~nhaehnle/diff-modulo-base

Diff modulo Base tool
a6880a42 — Nicolai Hähnle 8 months ago
git-diff-modulo-base: handle empty old/new ranges
9529809e — Nicolai Hähnle 8 months ago
Skip commit metadata if the reduced diff is empty
e63cc648 — Nicolai Hähnle 8 months ago
Add git-diff-module-base tests

refs

main
browse  log 

clone

read-only
https://git.sr.ht/~nhaehnle/diff-modulo-base
read/write
git@git.sr.ht:~nhaehnle/diff-modulo-base

You can also use your local clone with git send-email.

#Diff modulo Base

You're reviewing a large pull request on a project where folks care about a clean commit history. The author has just force-pushed a new version of the pull request and you want to see only what has changed. But, oh no! They rebased on a more recent version of the destination branch, and now the diff is full of all sorts of unrelated changes. And how can you check if rebase conflicts were resolved appropriately?

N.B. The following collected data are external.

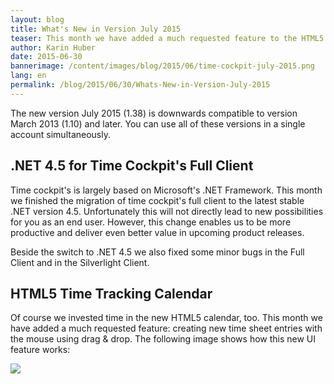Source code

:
 ```yaml
---
layout: blog
title: What's New in Version July 2015
teaser: This month we have added a much requested feature to the HTML5 time tracking calendar -  creating new time sheet entries with drag & drop.
author: Karin Huber
date: 2015-06-30
bannerimage: /content/images/blog/2015/06/time-cockpit-july-2015.png
lang: en
permalink: /blog/2015/06/30/Whats-New-in-Version-July-2015
---
```


<p xmlns="http://www.w3.org/1999/xhtml">The new version July 2015 (1.38) is downwards compatible to version March 2013 (1.10) and later. You can use all of these versions in a single account simultaneously.</p><h2 xmlns="http://www.w3.org/1999/xhtml">.NET 4.5 for Time Cockpit's Full Client</h2><p xmlns="http://www.w3.org/1999/xhtml">Time cockpit's is largely based on Microsoft's .NET Framework. This month we finished the migration of time cockpit's full client to the latest stable .NET version 4.5. Unfortunately this will not directly lead to new possibilities for you as an end user. However, this change enables us to be more productive and deliver even better value in upcoming product releases.</p><p xmlns="http://www.w3.org/1999/xhtml">Beside the switch to .NET 4.5 we also fixed some minor bugs in the Full Client and in the Silverlight Client.</p><h2 xmlns="http://www.w3.org/1999/xhtml">HTML5 Time Tracking Calendar</h2><p xmlns="http://www.w3.org/1999/xhtml">Of course we invested time in the new HTML5 calendar, too. This month we have added a much requested feature: creating new time sheet entries with the mouse using drag &amp; drop. The following image shows how this new UI feature works:</p><p xmlns="http://www.w3.org/1999/xhtml">
  <img src="{{site.baseurl}}/content/images/blog/2015/07/draw-time-sheet-entry-with-mouse.gif" />
</p>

Diff modulo Base comes to the rescue!

#Building and Installing

Use cargo build or cargo install with a reasonably recent version of stable Rust. Two binaries are installed:

  • diff-modulo-base operates on plain diff files to make the core diffing algorithm available
  • git-diff-modulo-base directly compares Git commits or branches

#Usage

This utility allows you to compare the relevant changes of two versions of a rebased branch given three input diffs: two base diffs that show the changes since the respective merge bases and a target diff between the branches you are actually interested in.

As such, it is very similar to (and actually builds on) git range-diff. The difference is that the resulting output is arguably much more readable.

Example: Let's say your Git history looks like this, where main is the main development branch and feature is some feature branch that has just been rebased:

  o--o--A--o--o-- ... -- o -- B -- o -- o   (origin/main)
         \                     \
          \                     o -- o -- o -- D (origin/feature)
           \
            o -- o -- o -- C (origin/feature@{1})

Running

git diff-modulo base origin/main origin/feature@{1} origin/feature

produces output similar to git range-diff. However, instead of producing a "diff of diffs", the output is the origin/feature@{1}..origin/feature diff with noise from unrelated changes in A..B filtered out.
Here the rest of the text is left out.